I need to compute the expression shown above. I believed the dominated convergence theorem could be used to solve this. But based on the provided answer, it does not seem possible. I would appreciate that would help me in sketching the general steps I need to follow. Or is there a simpler way to solve this? Thank you.
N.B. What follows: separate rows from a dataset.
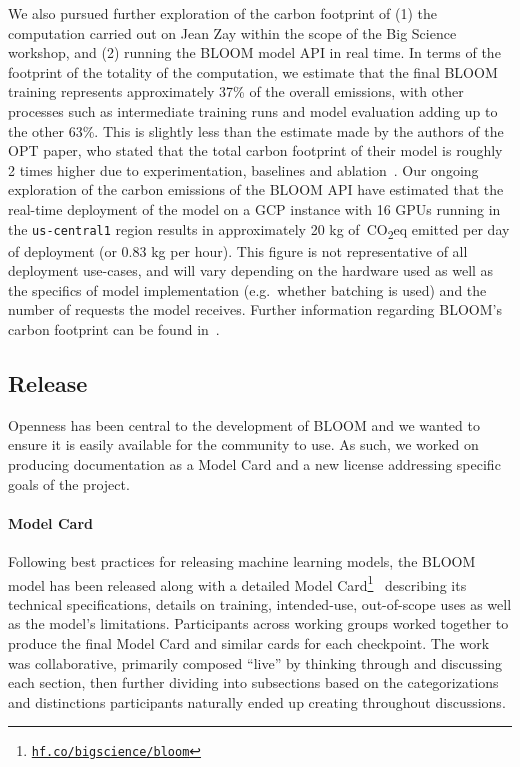 We also pursued further exploration of the carbon footprint of (1) the computation carried out on Jean Zay within the scope of the Big Science workshop, and (2) running the BLOOM model API in real time. In terms of the footprint of the totality of the computation, we estimate that the final BLOOM training represents approximately 37\% of the overall emissions, with other processes such as intermediate training runs and model evaluation adding up to the other 63\%. This is slightly less than the estimate made by the authors of the OPT paper, who stated that the total carbon footprint of their model is roughly 2 times higher due to experimentation, baselines and ablation~\citep{zhang2022opt}. Our ongoing exploration of the carbon emissions of the BLOOM API have estimated that the real-time deployment of the model on a GCP instance with 16 GPUs running in the \texttt{us-central1} region results in approximately 20 kg of~CO\textsubscript{2}eq emitted per day of deployment (or 0.83 kg per hour). This figure is not representative of all deployment use-cases, and will vary depending on the hardware used as well as the specifics of model implementation (e.g.\ whether batching is used) and the number of requests the model receives. Further information regarding BLOOM's carbon footprint can be found in~\cite{luccioni2022estimating}.

\subsection{Release}

Openness has been central to the development of BLOOM and we wanted to ensure it is easily available for the community to use. As such, we worked on producing documentation as a Model Card \citep{ModelCard} and a new license addressing specific goals of the project.

\paragraph{Model Card} Following best practices for releasing machine learning models, the BLOOM model has been released along with a detailed Model Card\footnote{\href{https://hf.co/bigscience/bloom}{\texttt{hf.co/bigscience/bloom}}}~\citep{ModelCard} describing its technical specifications, details on training, intended-use, out-of-scope uses as well as the model's limitations. Participants across working groups worked together to produce the final Model Card and similar cards for each checkpoint. The work was collaborative, primarily composed ``live'' by thinking through and discussing each section, then further dividing into subsections based on the categorizations and distinctions participants naturally ended up creating throughout discussions.

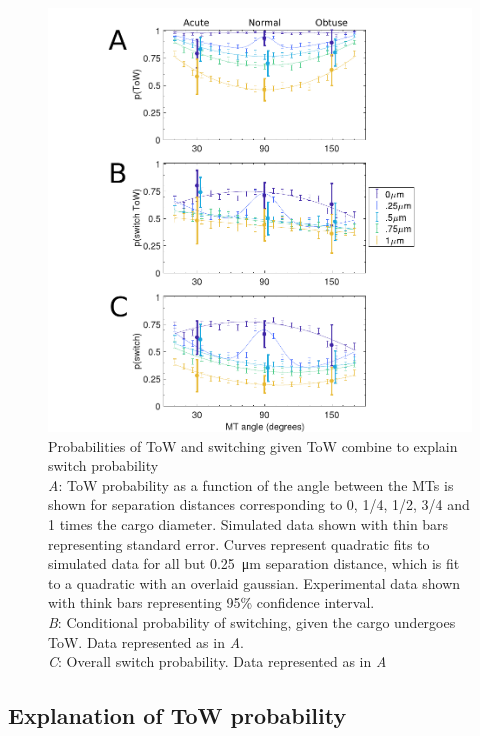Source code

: \begin{figure}
\centering
\includegraphics[width=6.5in]{appendix1/probs}
\caption[Probabilities of ToW and switching given ToW combine to explain switch probability]{Probabilities of ToW and switching given ToW combine to explain switch probability\\
\textit{A}: ToW probability as a function of the angle between the MTs is shown for separation distances corresponding to 0, 1/4, 1/2, 3/4 and 1 times the cargo diameter. Simulated data shown with thin bars representing standard error. Curves represent quadratic fits to simulated data for all but \SI{.25}{\micro\meter} separation distance, which is fit to a quadratic with an overlaid gaussian. Experimental data shown with think bars representing 95\% confidence interval.\\
\textit{B}: Conditional probability of switching, given the cargo undergoes ToW. Data represented as in \textit{A}.\\
\textit{C}: Overall switch probability. Data represented as in \textit{A}}
\label{fig:fractions}
\end{figure}

\subsection{Explanation of ToW probability} \label{sec:ToW}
We can calculate the limes explicitly as follows. First, recall that the error function is given by $$q(x) = \frac{2}{\sqrt{\pi}} \int_x^\infty \exp(-x^2) \, \mathrm{d} x$$ and therefore $q(x) \le 2$ because of $$\int_{-\infty}^\infty \exp(-y^2) \, dy = \sqrt{\pi}.$$ We start with the change of variables $ y= (x-\mu)/\sqrt{2 \sigma^2}$ to get $$\int_{-\infty}^\infty q(x) \frac{\exp \Big( - \frac{(x-\mu)^2}{2 \sigma^2} \Big)}{\sigma} \, dx = \sqrt{2} \int_{-\infty}^\infty q(\sqrt{2} \sigma y + \mu) \exp(-y^2) \, dy.$$ If $y >0$, then $q(\sqrt{2} \sigma y + \mu) \rightarrow 0$ for $\sigma \rightarrow \infty$ and if $y <0$, then $q(\sqrt{2} \sigma y + \mu) \rightarrow 2$ for $\sigma \rightarrow \infty$. Thus, since the integrand is bounded by $2 \exp(-y^2)$, we get after an application of Lebesgue's dominated convergence theorem that $$\lim_{\sigma \rightarrow \infty} \int_{-\infty}^\infty q(x) \frac{\exp \Big( - \frac{(x-\mu)^2}{2 \sigma^2} \Big)}{\sigma} \, dx = 2 \sqrt{2} \int_{-\infty}^0 \exp(-y^2) \, dy = \sqrt{2\pi},$$ where we used the Gaussian integral formula again.